I pointed to my light pink gown. I twirled around to model it for the group.
Some tepid applause followed, which surprised me. Two women set aside their knitting.
Emboldened, I continued. “But I came to Boston to escape from the advances of a particular man, not all men, and do hope that what I’m wearing today won’t prevent me from socializing with the men, or more importantly, the women of Boston.”
A few women clapped. I thrust back my shoulders, lifted my chin, and met Lucinda’s eyes. “To me, it matters not if a woman’s waist is twenty inches, twenty-one inches, or even twenty-six inches—as long as it doesn’t prevent her from keeping her mind open.”
A burst of light applause followed, and I only wished that my sister had been there to witness it.
“Corsets and petticoats offer some structure,” I pressed, “in a world that unravels as I speak.” My voice was strong, and the words were coming readily. “Every day, another bank fails. Our institutions falter. As women, we can fall to pieces or we can stay strong.” I pointed to my torso and looked about the audience, meeting one woman’s eyes and then another. “Structure, shape, support. I will wear my corset proudly, as I face another day.”
Verdana bowed her boyish head at me and stretched out her arms diagonally, one below her hip, the other high above her head. “And that, ladies and gents, is the other side of the argument,” Verdana boomed to heartfelt applause.

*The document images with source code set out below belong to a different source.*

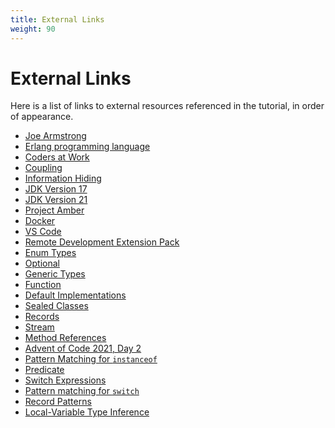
 ```yaml
---
title: External Links
weight: 90
---
```


# External Links

Here is a list of links to external resources referenced in the tutorial,
in order of appearance.

  * [Joe Armstrong](https://en.wikipedia.org/wiki/Joe_Armstrong_(programmer))
  * [Erlang programming language](https://www.erlang.org/)
  * [Coders at Work](https://codersatwork.com/)
  * [Coupling](https://en.wikipedia.org/wiki/Coupling_(computer_programming))
  * [Information Hiding](https://en.wikipedia.org/wiki/Information_hiding)
  * [JDK Version 17](https://openjdk.java.net/projects/jdk/17/)
  * [JDK Version 21](https://openjdk.java.net/projects/jdk/17/)
  * [Project Amber](https://openjdk.java.net/projects/amber/)
  * [Docker](https://docs.docker.com/get-docker/)
  * [VS Code](https://code.visualstudio.com/download)
  * [Remote Development Extension Pack](https://marketplace.visualstudio.com/items?itemName=ms-vscode-remote.vscode-remote-extensionpack)
  * [Enum Types](https://docs.oracle.com/javase/tutorial/java/javaOO/enum.html)
  * [Optional](https://docs.oracle.com/en/java/javase/17/docs/api/java.base/java/util/Optional.html)
  * [Generic Types](https://docs.oracle.com/javase/tutorial/java/generics/types.html)
  * [Function](https://docs.oracle.com/en/java/javase/17/docs/api/java.base/java/util/function/Function.html)
  * [Default Implementations](https://docs.oracle.com/javase/tutorial/java/IandI/defaultmethods.html)
  * [Sealed Classes](https://openjdk.java.net/jeps/409)
  * [Records](https://openjdk.java.net/jeps/395)
  * [Stream](https://docs.oracle.com/en/java/javase/17/docs/api/java.base/java/util/stream/Stream.html)
  * [Method References](https://docs.oracle.com/javase/tutorial/java/javaOO/methodreferences.html)
  * [Advent of Code 2021, Day 2](https://adventofcode.com/2021/day/2)
  * [Pattern Matching for `instanceof`](https://openjdk.java.net/jeps/394)
  * [Predicate](https://docs.oracle.com/en/java/javase/17/docs/api/java.base/java/util/function/Predicate.html)
  * [Switch Expressions](https://openjdk.java.net/jeps/361)
  * [Pattern matching for `switch`](https://openjdk.java.net/jeps/441)
  * [Record Patterns](https://openjdk.java.net/jeps/440)
  * [Local-Variable Type Inference](https://openjdk.java.net/jeps/286)
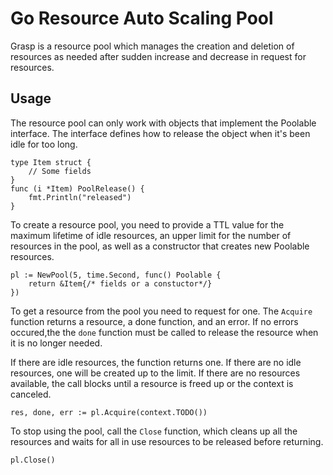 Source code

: # Go Resource Auto Scaling Pool
Grasp is a resource pool which manages the creation and deletion of resources as needed after sudden increase and decrease in request for resources.

## Usage
The resource pool can only work with objects that implement the Poolable interface. The interface defines how to release the object when it's been idle for too long.
```golang
type Item struct { 
    // Some fields
}
func (i *Item) PoolRelease() {
	fmt.Println("released")
}
```

To create a resource pool, you need to provide a TTL value for the maximum lifetime of idle resources, an upper limit for the number of resources in the pool, as well as a constructor that creates new Poolable resources.
```golang
pl := NewPool(5, time.Second, func() Poolable {
	return &Item{/* fields or a constuctor*/}
})
```

To get a resource from the pool you need to request for one. The `Acquire` function returns a resource, a done function, and an error. If no errors occured,the the `done` function must be called to release the resource when it is no longer needed.

If there are idle resources, the function returns one. If there are no idle resources, one will be created up to the limit. If there are no resources available, the call blocks until a resource is freed up or the context is canceled.
```golang
res, done, err := pl.Acquire(context.TODO())
```

To stop using the pool, call the `Close` function, which cleans up all the resources and waits for all in use resources to be released before returning.
```golang
pl.Close()
``` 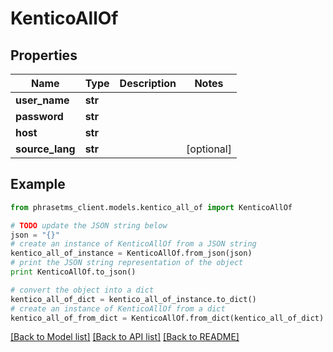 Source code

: # KenticoAllOf

## Properties

| Name            | Type    | Description | Notes      |
| --------------- | ------- | ----------- | ---------- |
| **user_name**   | **str** |             |
| **password**    | **str** |             |
| **host**        | **str** |             |
| **source_lang** | **str** |             | [optional] |

## Example

```python
from phrasetms_client.models.kentico_all_of import KenticoAllOf

# TODO update the JSON string below
json = "{}"
# create an instance of KenticoAllOf from a JSON string
kentico_all_of_instance = KenticoAllOf.from_json(json)
# print the JSON string representation of the object
print KenticoAllOf.to_json()

# convert the object into a dict
kentico_all_of_dict = kentico_all_of_instance.to_dict()
# create an instance of KenticoAllOf from a dict
kentico_all_of_from_dict = KenticoAllOf.from_dict(kentico_all_of_dict)
```

[[Back to Model list]](../README.md#documentation-for-models) [[Back to API list]](../README.md#documentation-for-api-endpoints) [[Back to README]](../README.md)
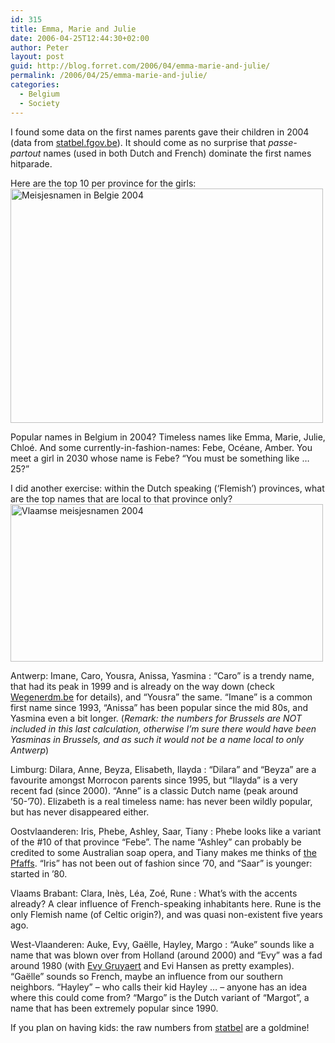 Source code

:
 ```yaml
---
id: 315
title: Emma, Marie and Julie
date: 2006-04-25T12:44:30+02:00
author: Peter
layout: post
guid: http://blog.forret.com/2006/04/emma-marie-and-julie/
permalink: /2006/04/25/emma-marie-and-julie/
categories:
  - Belgium
  - Society
---
```

I found some data on the first names parents gave their children in 2004 (data from [statbel.fgov.be](http://statbel.fgov.be/figures/d22a_nl.asp)). It should come as no surprise that _passe-partout_ names (used in both Dutch and French) dominate the first names hitparade. 

Here are the top 10 per province for the girls:  
[<img  src="http://static.flickr.com/48/134754573_800a8d27a6.jpg" width="500" height="375" alt="Meisjesnamen in Belgie 2004" />](http://www.flickr.com/photos/pforret/134754573/ "Photo Sharing")  
<!--more-->

  
Popular names in Belgium in 2004? Timeless names like Emma, Marie, Julie, Chloé. And some currently-in-fashion-names: Febe, Océane, Amber. You meet a girl in 2030 whose name is Febe? &#8220;You must be something like &#8230; 25?&#8221;

I did another exercise: within the Dutch speaking (&#8216;Flemish&#8217;) provinces, what are the top names that are local to that province only?  
[<img  src="http://static.flickr.com/54/134754572_9ed38bc0d0.jpg" width="500" height="252" alt="Vlaamse meisjesnamen 2004" />](http://www.flickr.com/photos/pforret/134754572/ "Photo Sharing")

Antwerp: Imane, Caro, Yousra, Anissa, Yasmina
:   &#8220;Caro&#8221; is a trendy name, that had its peak in 1999 and is already on the way down (check [Wegenerdm.be](http://www.wegenerdm.be/index.php?pag=34&lang=NL) for details), and &#8220;Yousra&#8221; the same. &#8220;Imane&#8221; is a common first name since 1993, &#8220;Anissa&#8221; has been popular since the mid 80s, and Yasmina even a bit longer. (_Remark: the numbers for Brussels are NOT included in this last calculation, otherwise I&#8217;m sure there would have been Yasminas in Brussels, and as such it would not be a name local to only Antwerp_)

Limburg: Dilara, Anne, Beyza, Elisabeth, Ilayda
:   &#8220;Dilara&#8221; and &#8220;Beyza&#8221; are a favourite amongst Morrocon parents since 1995, but &#8220;Ilayda&#8221; is a very recent fad (since 2000). &#8220;Anne&#8221; is a classic Dutch name (peak around &#8217;50-&#8217;70). Elizabeth is a real timeless name: has never been wildly popular, but has never disappeared either.

Oostvlaanderen: Iris, Phebe, Ashley, Saar, Tiany
:   Phebe looks like a variant of the #10 of that province &#8220;Febe&#8221;. The name &#8220;Ashley&#8221; can probably be credited to some Australian soap opera, and Tiany makes me thinks of [the Pfaffs](http://blog.forret.com/2006/03/big-brother-and-the-pfaffs-the-end-of-reality-tv-please/). &#8220;Iris&#8221; has not been out of fashion since &#8217;70, and &#8220;Saar&#8221; is younger: started in &#8217;80.

Vlaams Brabant: Clara, Inès, Léa, Zoé, Rune
:   What&#8217;s with the accents already? A clear influence of French-speaking inhabitants here. Rune is the only Flemish name (of Celtic origin?), and was quasi non-existent five years ago.

West-Vlaanderen: Auke, Evy, Gaëlle, Hayley, Margo
:   &#8220;Auke&#8221; sounds like a name that was blown over from Holland (around 2000) and &#8220;Evy&#8221; was a fad around 1980 (with [Evy Gruyaert](http://www.evygruyaert.be/) and Evi Hansen as pretty examples). &#8220;Gaëlle&#8221; sounds so French, maybe an influence from our southern neighbors. &#8220;Hayley&#8221; &#8211; who calls their kid Hayley &#8230; &#8211; anyone has an idea where this could come from? &#8220;Margo&#8221; is the Dutch variant of &#8220;Margot&#8221;, a name that has been extremely popular since 1990.

If you plan on having kids: the raw numbers from [statbel](http://statbel.fgov.be/figures/d22a_nl.asp) are a goldmine!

“Sorry I didn’t let you finish,” she whispered, as the audience applauded. “For a novice, you were brilliant.” Verdana clapped her arm around my shoulder. “But speaking in public is also a matter of knowing when to stop. You always want to leave your audience wanting more.”
“And do you think the audience did?”
She squeezed my shoulder. “Of course they did. They clapped, didn’t they? Boston audiences are difficult to rouse, believe me. But you did, and now they want more.”
I nodded. Perhaps that had been the problem with my French classes. No student had ever wanted more.
“And how does it feel?” she pressed. “To leave them wanting more.”
Here on stage I’d felt almost like a different person. Brave, gutsy, and confident. I wouldn’t mind feeling that way every day. What was it about this stage that had caused me to throw caution aside and just express my feelings?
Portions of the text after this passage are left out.